*Assignment:* Every single record below is to be reproduced exactly.

[Records from a dataset]
━━━━━━━━━━━━━━━━━━━━

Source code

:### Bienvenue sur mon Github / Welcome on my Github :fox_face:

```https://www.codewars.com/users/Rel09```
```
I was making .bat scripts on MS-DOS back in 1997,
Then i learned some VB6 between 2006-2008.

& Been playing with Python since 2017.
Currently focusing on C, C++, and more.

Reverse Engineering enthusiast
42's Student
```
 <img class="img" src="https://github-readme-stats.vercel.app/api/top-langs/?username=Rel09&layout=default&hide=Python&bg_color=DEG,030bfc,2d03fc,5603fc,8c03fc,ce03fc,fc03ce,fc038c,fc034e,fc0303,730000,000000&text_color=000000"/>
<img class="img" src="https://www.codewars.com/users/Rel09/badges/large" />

━━━━━━━━━━━━━━━━━━━━

*Solution to this task:*
Source code

:### Bienvenue sur mon Github / Welcome on my Github :fox_face:

```https://www.codewars.com/users/Rel09```
```
I was making .bat scripts on MS-DOS back in 1997,
Then i learned some VB6 between 2006-2008.

& Been playing with Python since 2017.
Currently focusing on C, C++, and more.

Reverse Engineering enthusiast
42's Student
```
 <img class="img" src="https://github-readme-stats.vercel.app/api/top-langs/?username=Rel09&layout=default&hide=Python&bg_color=DEG,030bfc,2d03fc,5603fc,8c03fc,ce03fc,fc03ce,fc038c,fc034e,fc0303,730000,000000&text_color=000000"/>
<img class="img" src="https://www.codewars.com/users/Rel09/badges/large" />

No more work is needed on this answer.